Just me and my iPad… or Ode to All the Apple Products
Thank you Steve Jobs.
It starts out simply, this insidious indoctrination into the Apple lifestyle.
First you get an iPod. Mine was the iPod mini eons ago before they dreamed up color or images. It was fabulous and wonderful and all things new and noteworthy at the time.
Several generations later, I was using my kids’ old versions as they kept moving on to the latest model with color then touch. I was perfectly happy to get the hand-me-downs. It’s no different than finishing the food off their plate rather than order a meal for myself. Parents, you know what I’m talkin’ about.
But here’s where they really got their hooks into me…those bastards…with their integrated product suite and clever marketing. I see it all so clearly now, looking back.
It was the iPhone that drew me in like a moth to the flame. People I admired told me there was nothing else like it on the face of the earth. Even putting up with AT&T’s crappy service was worth it to get your hands on one of these extraordinary devices. I couldn’t wait for my current service contract to run dry so I could pick me up one them iPhone 3GSes and be one of the cool kids.
No more flipping open my Razr (which was green and really cool looking) but couldn’t text for shit without a qwerty keyboard. No more asking my kids to text for me because I didn’t have the patience to run through the letters. And most importantly, no more being left out of the early adopters club. A club I officially joined when GM came out with the Saturn.

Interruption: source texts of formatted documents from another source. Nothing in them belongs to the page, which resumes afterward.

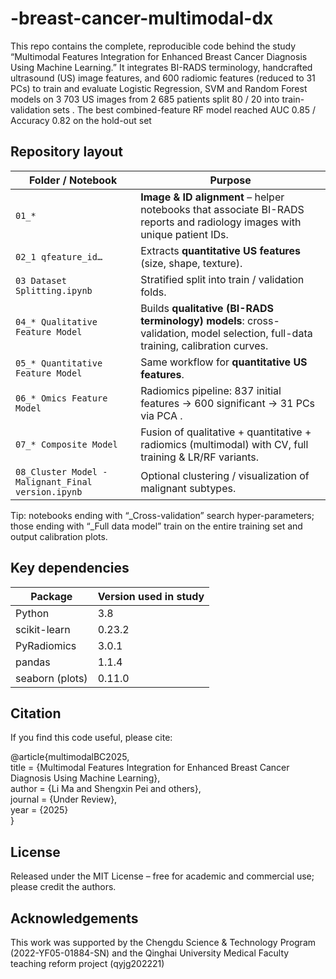 # -breast-cancer-multimodal-dx

This repo contains the complete, reproducible code behind the study
“Multimodal Features Integration for Enhanced Breast Cancer Diagnosis Using Machine Learning.”
It integrates BI-RADS terminology, handcrafted ultrasound (US) image features, and 600 radiomic features (reduced to 31 PCs) to train and evaluate Logistic Regression, SVM and Random Forest models on 3 703 US images from 2 685 patients split 80 / 20 into train-validation sets 
.
The best combined-feature RF model reached AUC 0.85 / Accuracy 0.82 on the hold-out set

## Repository layout
| Folder / Notebook                                  | Purpose                                                                                                                         |
| -------------------------------------------------- | ------------------------------------------------------------------------------------------------------------------------------- |
| `01_*`                                             | **Image & ID alignment** – helper notebooks that associate BI-RADS reports and radiology images with unique patient IDs.        |
| `02_1 qfeature_id…`                                | Extracts **quantitative US features** (size, shape, texture).                                                                   |
| `03 Dataset Splitting.ipynb`                       | Stratified split into train / validation folds.                                                                                 |
| `04_* Qualitative Feature Model`                   | Builds **qualitative (BI-RADS terminology) models**: cross-validation, model selection, full-data training, calibration curves. |
| `05_* Quantitative Feature Model`                  | Same workflow for **quantitative US features**.                                                                                 |
| `06_* Omics Feature Model`                         | Radiomics pipeline: 837 initial features → 600 significant → 31 PCs via PCA .                                                   |
| `07_* Composite Model`                             | Fusion of qualitative + quantitative + radiomics (multimodal) with CV, full training & LR/RF variants.                          |
| `08_Cluster Model - Malignant_Final version.ipynb` | Optional clustering / visualization of malignant subtypes.                                                                      |

Tip: notebooks ending with “_Cross-validation” search hyper-parameters; those ending with “_Full data model” train on the entire training set and output calibration plots.



## Key dependencies
| Package         | Version used in study |
| --------------- | --------------------- |
| Python          | 3.8                   |
| scikit-learn    | 0.23.2                |
| PyRadiomics     | 3.0.1                 |
| pandas          | 1.1.4                 |
| seaborn (plots) | 0.11.0                |



## Citation
If you find this code useful, please cite:


@article{multimodalBC2025,\
  title   = {Multimodal Features Integration for Enhanced Breast Cancer Diagnosis Using Machine Learning},\
  author  = {Li Ma and Shengxin Pei and others},\
  journal = {Under Review},\
  year    = {2025}\
}


## License
Released under the MIT License – free for academic and commercial use; please credit the authors.

## Acknowledgements
This work was supported by the Chengdu Science & Technology Program (2022-YF05-01884-SN) and the Qinghai University Medical Faculty teaching reform project (qyjg202221)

So what does Apple do? Are they satisfied that my home holds no less than 10 different iPods covering 6 versions of the product and not one but two iPhones?
They roll out the next genius product, what will become my iPad
My husband, bless his heart, bought me the iPad for Valentine’s Day only to have the iPad 2 come out 23 days later. Up until that moment, my favorite gift of all time from the hubby was my Kindle, which coincidentally now lies dormant and unloved in the drawer of my night table. Another victim of my iPad.
When I couldn’t take it any longer…that June…I purchased my iPad 2 and an additional one for my parents so we could Face Time. The hubby got the hand-me-down.
Now, my iPad and I are inseparable
from the moment I awake to the moment I fall asleep with my precious still clutched in my hands. (Actually I set it on the night stand, but you get my point, right?) It contains my favorite apps, my schedule, calendar, games, live television, video of the kids and pets, electronic magazines and yes all my Kindle books. I don’t even remember how to hold a real live book any more. My entire life is accessible through it’s portals and it has become my favorite addiction. But who cares, because I’m with the in crowd. The coolsters who live online as much as offline and are enjoying their Apple life too.
So thank you Apple for your oh so clever products. Because of you iEat, iWork, iSocialize, iPlay and iRead my iPad.